-
Notifications
You must be signed in to change notification settings - Fork 347
Description
Is your feature request related to a problem? Please describe
We are looking to run the Apertus-70B-Instruct-2509 model on Tenstorrent hardware using the tt-metal stack. While the model architecture is similar to Llama 3 70B (80 layers, 8192 hidden dimension), it utilizes a different activation function.
Currently, tt-metal appears to be missing the xIELU (Expanded Integral of the Exponential Linear Unit) activation operator, which prevents this model from running successfully.
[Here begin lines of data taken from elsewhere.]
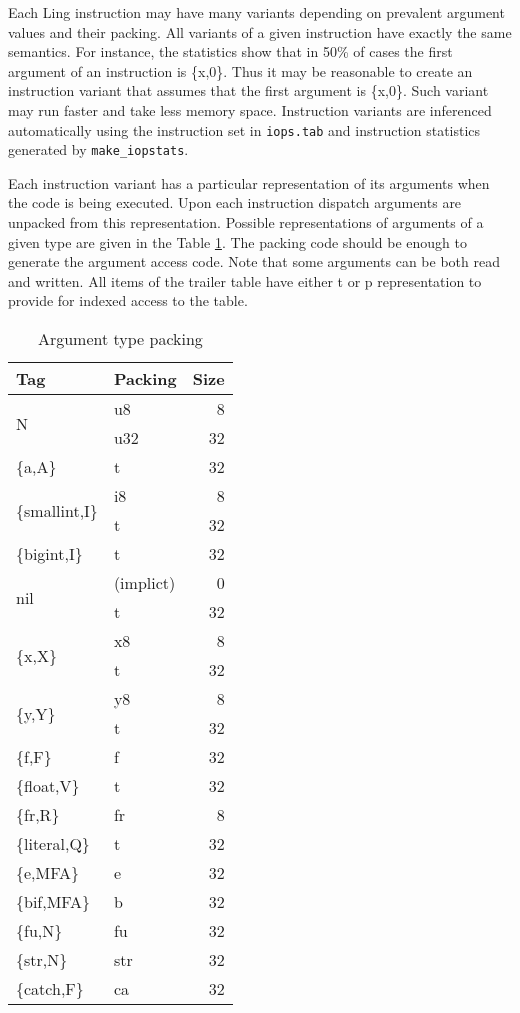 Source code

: \documentclass{article}
\begin{document}
Each Ling instruction may have many variants depending on prevalent argument
values and their packing. All variants of a given instruction have exactly the
same semantics. For instance, the statistics show that in 50\% of cases the
first argument of an instruction is \{x,0\}. Thus it may be reasonable to create
an instruction variant that assumes that the first argument is \{x,0\}. Such
variant may run faster and take less memory space. Instruction variants are
inferenced automatically using the instruction set in \texttt{iops.tab} and
instruction statistics generated by \texttt{make\_iopstats}.

Each instruction variant has a particular representation of its arguments when
the code is being executed.  Upon each instruction dispatch arguments are
unpacked from this representation. Possible representations of arguments of a
given type are given in the Table \ref{tab:typepack}. The packing code should be
enough to generate the argument access code. Note that some arguments can be
both read and written. All items of the trailer table have either t or p
representation to provide for indexed access to the table.

\begin{table}[!ht]
\begin{tabular}{llr}
Tag & Packing & Size \\
\hline
\multirow{2}{*}{N} & u8 & 8 \\
& u32 & 32 \\
\hline
\{a,A\} & t & 32 \\
\hline
\multirow{2}{*}{\{smallint,I\}} & i8 & 8 \\
& t & 32 \\
\hline
\{bigint,I\} & t & 32 \\
\hline
\multirow{2}{*}{nil} & (implict) & 0 \\
& t & 32 \\
\hline
\multirow{2}{*}{\{x,X\}} & x8 & 8 \\
& t & 32 \\
\hline
\multirow{2}{*}{\{y,Y\}} & y8 & 8 \\
& t & 32 \\
\hline
\{f,F\} & f & 32 \\
\{float,V\} & t & 32 \\
\{fr,R\} & fr & 8 \\
\{literal,Q\} & t & 32 \\
\{e,MFA\} & e & 32 \\
\{bif,MFA\} & b & 32 \\
\{fu,N\} & fu & 32 \\
\{str,N\} & str & 32 \\
\{catch,F\} & ca & 32 \\
\hline
\end{tabular}
\caption{Argument type packing\label{tab:typepack}}
\end{table}
\end{document}
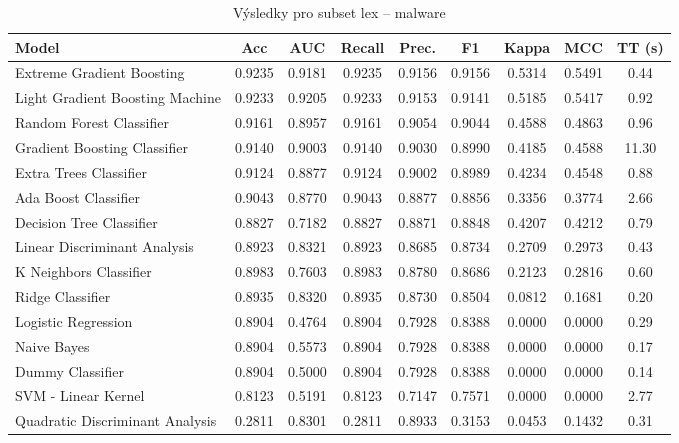 \begin{table}[H]
  \centering
  \small
  \caption{Výsledky pro subset lex – malware}
  \begin{tabular}{|l|c|c|c|c|c|c|c|c|}
    \hline
    \textbf{Model} & \textbf{Acc} & \textbf{AUC} & \textbf{Recall} & \textbf{Prec.} & \textbf{F1} & \textbf{Kappa} & \textbf{MCC} & \textbf{TT (s)} \\
    \hline
    Extreme Gradient Boosting & 0.9235 & 0.9181 & 0.9235 & 0.9156 & 0.9156 & 0.5314 & 0.5491 & 0.44 \\
    Light Gradient Boosting Machine & 0.9233 & 0.9205 & 0.9233 & 0.9153 & 0.9141 & 0.5185 & 0.5417 & 0.92 \\
    Random Forest Classifier & 0.9161 & 0.8957 & 0.9161 & 0.9054 & 0.9044 & 0.4588 & 0.4863 & 0.96 \\
    Gradient Boosting Classifier & 0.9140 & 0.9003 & 0.9140 & 0.9030 & 0.8990 & 0.4185 & 0.4588 & 11.30 \\
    Extra Trees Classifier & 0.9124 & 0.8877 & 0.9124 & 0.9002 & 0.8989 & 0.4234 & 0.4548 & 0.88 \\
    Ada Boost Classifier & 0.9043 & 0.8770 & 0.9043 & 0.8877 & 0.8856 & 0.3356 & 0.3774 & 2.66 \\
    Decision Tree Classifier & 0.8827 & 0.7182 & 0.8827 & 0.8871 & 0.8848 & 0.4207 & 0.4212 & 0.79 \\
    Linear Discriminant Analysis & 0.8923 & 0.8321 & 0.8923 & 0.8685 & 0.8734 & 0.2709 & 0.2973 & 0.43 \\
    K Neighbors Classifier & 0.8983 & 0.7603 & 0.8983 & 0.8780 & 0.8686 & 0.2123 & 0.2816 & 0.60 \\
    Ridge Classifier & 0.8935 & 0.8320 & 0.8935 & 0.8730 & 0.8504 & 0.0812 & 0.1681 & 0.20 \\
    Logistic Regression & 0.8904 & 0.4764 & 0.8904 & 0.7928 & 0.8388 & 0.0000 & 0.0000 & 0.29 \\
    Naive Bayes & 0.8904 & 0.5573 & 0.8904 & 0.7928 & 0.8388 & 0.0000 & 0.0000 & 0.17 \\
    Dummy Classifier & 0.8904 & 0.5000 & 0.8904 & 0.7928 & 0.8388 & 0.0000 & 0.0000 & 0.14 \\
    SVM - Linear Kernel & 0.8123 & 0.5191 & 0.8123 & 0.7147 & 0.7571 & 0.0000 & 0.0000 & 2.77 \\
    Quadratic Discriminant Analysis & 0.2811 & 0.8301 & 0.2811 & 0.8933 & 0.3153 & 0.0453 & 0.1432 & 0.31 \\
    \hline
  \end{tabular}
\end{table}
\vspace{0.5cm}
Describe the solution you'd like
I would like to request the implementation and support of the xIELU activation operator within the tt-metal ops library.
Key Details for Implementation:
- Model Reference: swiss-ai/Apertus-70B-Instruct-2509
- Operation Type: xIELU is a trainable activation function that involves parameters (alpha_p and alpha_n) learned during training, rather than being a static function like ReLU or SwiGLU.
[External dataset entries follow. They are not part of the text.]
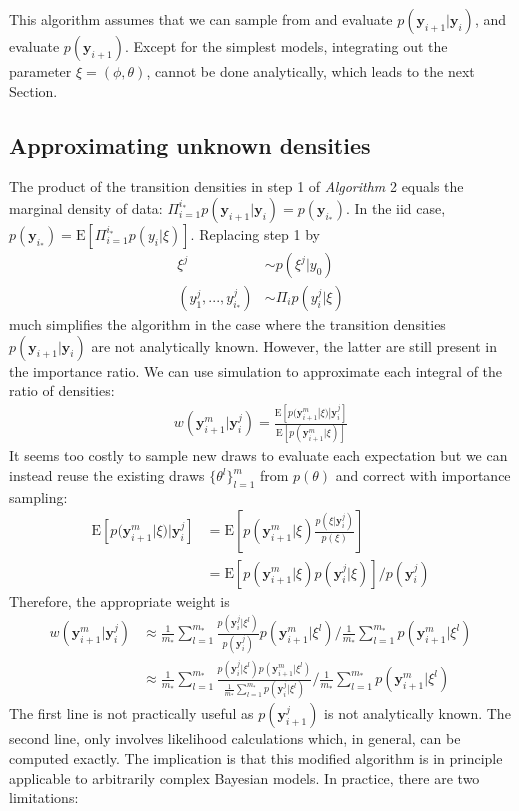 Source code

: \documentclass[11pt]{article}
\begin{document}
This algorithm assumes that we can sample from and evaluate $p(\mathbf{y}_{i+1}|\mathbf{y}_i)$, and evaluate $p(\mathbf{y}_{i+1})$. Except for the simplest models, integrating out the parameter $\xi=(\phi,\theta)$, cannot be done analytically, which leads to the next Section.
\subsection{Approximating unknown densities}
The product of the transition densities in step 1 of \emph{Algorithm} 2 equals the marginal density of data:
$\Pi_{i=1}^{i_*} p(\mathbf{y}_{i+1}|\mathbf{y}_i)=p(\mathbf{y}_{i_*})$. In the iid case, $p(\mathbf{y}_{i_*})=\mathrm{E}[\Pi_{i=1}^{i_*} p(y_i|\xi)]$. Replacing step 1 by \begin{align}\xi^j&\sim p(\xi^j|y_0)\\(y_1^j,...,y_{i_*}^j)&\sim \Pi_i p(y_i^j|\xi)\end{align} much simplifies the algorithm in the case where the transition densities $p(\mathbf{y}_{i+1}|\mathbf{y}_{i})$ are not analytically known. However, the latter are still present in the importance ratio. We can use simulation to approximate each integral of the ratio of densities:
\begin{align}
w(\mathbf{y}_{i+1}^m|\mathbf{y}_i^j)=\frac{\mathrm{E}[p(\mathbf{y}_{i+1}^m|\xi)|\mathbf{y}_{i}^j]}{\mathrm{E}[p(\mathbf{y}_{i+1}^m|\xi)]}
\end{align}It seems too costly to sample new draws to evaluate each expectation but we can instead reuse the existing draws $\{\theta^l\}_{l=1}^m$ from $p(\theta)$ and correct with importance sampling: 
\begin{align}
\mathrm{E}[p(\mathbf{y}_{i+1}^m|\xi)|\mathbf{y}_{i}^j]&=\mathrm{E}[p(\mathbf{y}_{i+1}^m|\xi)\frac{p(\xi|\mathbf{y}_{i}^j)}{p(\xi)}]\\
&=\mathrm{E}[p(\mathbf{y}_{i+1}^m|\xi)p(\mathbf{y}_{i}^j|\xi)]/p(\mathbf{y}_{i}^j)
\end{align}Therefore, the appropriate weight is
\begin{align}
w(\mathbf{y}_{i+1}^m|\mathbf{y}_i^j)
&\approx\frac{1}{m_*}\sum_{l=1}^{m_*} \frac{p(\mathbf{y}_{i}^j|\xi^l)}{p(\mathbf{y}_{i}^j)} p(\mathbf{y}_{i+1}^m|\xi^l)/\frac{1}{m_*}\sum_{l=1}^{m_*} p(\mathbf{y}_{i+1}^m|\xi^l)\\\label{br_is_cont_w_approx}
&\approx \frac{1}{m_*}\sum_{l=1}^{m_*} \frac{p(\mathbf{y}_{i}^j|\xi^l)p(\mathbf{y}_{i+1}^m|\xi^l)}{\frac{1}{m_*}\sum_{l=1}^{m_*} p(\mathbf{y}_{i}^j|\xi^l)}/\frac{1}{m_*}\sum_{l=1}^{m_*} p(\mathbf{y}_{i+1}^m|\xi^l)
\end{align}The first line is not practically useful as $p(\mathbf{y}_{i+1}^j)$ is not analytically known. The second line, only involves likelihood calculations which, in general, can be computed exactly. The implication is that this modified algorithm is in principle applicable to arbitrarily complex Bayesian models. In practice, there are two limitations:
\end{document}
- Goal: Having this op supported would allow parity with Llama-style architectures that have transitioned to more modern, trainable activation functions.
Mathematical Definition:
If x > 0: f(x) = (alpha_p * x^2) + 0.5x
If x <= 0: f(x) = alpha_n * (exp(x) - 1) - (alpha_n * x) + 0.5x
Describe alternatives you've considered
-
Decomposition into existing ops: We considered decomposing xIELU into a sequence of standard operations (Exp, Mul, Add, etc.). However, for a 70B parameter model, this approach would significantly increase kernel launch overhead and memory bandwidth pressure, leading to poor performance compared to a fused native op.
-
Model Architecture Modification: Replacing xIELU with a standard supported activation like SwiGLU or ReLU is not feasible. This would require re-training the entire 70B model from scratch to maintain accuracy, which is computationally prohibitive.
-
CPU Fallback: Running this specific activation on the host CPU would create a massive bottleneck due to the constant PCIe data transfer between the Tenstorrent device and the host for every layer of the 80-layer architecture.
Additional context
The xIELU (Expanded Integral of the Exponential Linear Unit) activation function was recently introduced as part of the Swiss AI Initiative's Apertus model series. It is specifically designed to stabilize large-scale training (70B+ parameters) and improve convergence compared to standard static activations like SwiGLU.
Technical References:
- Research Paper: "Deriving Activation Functions Using Integration" (https://arxiv.org/abs/2411.13010)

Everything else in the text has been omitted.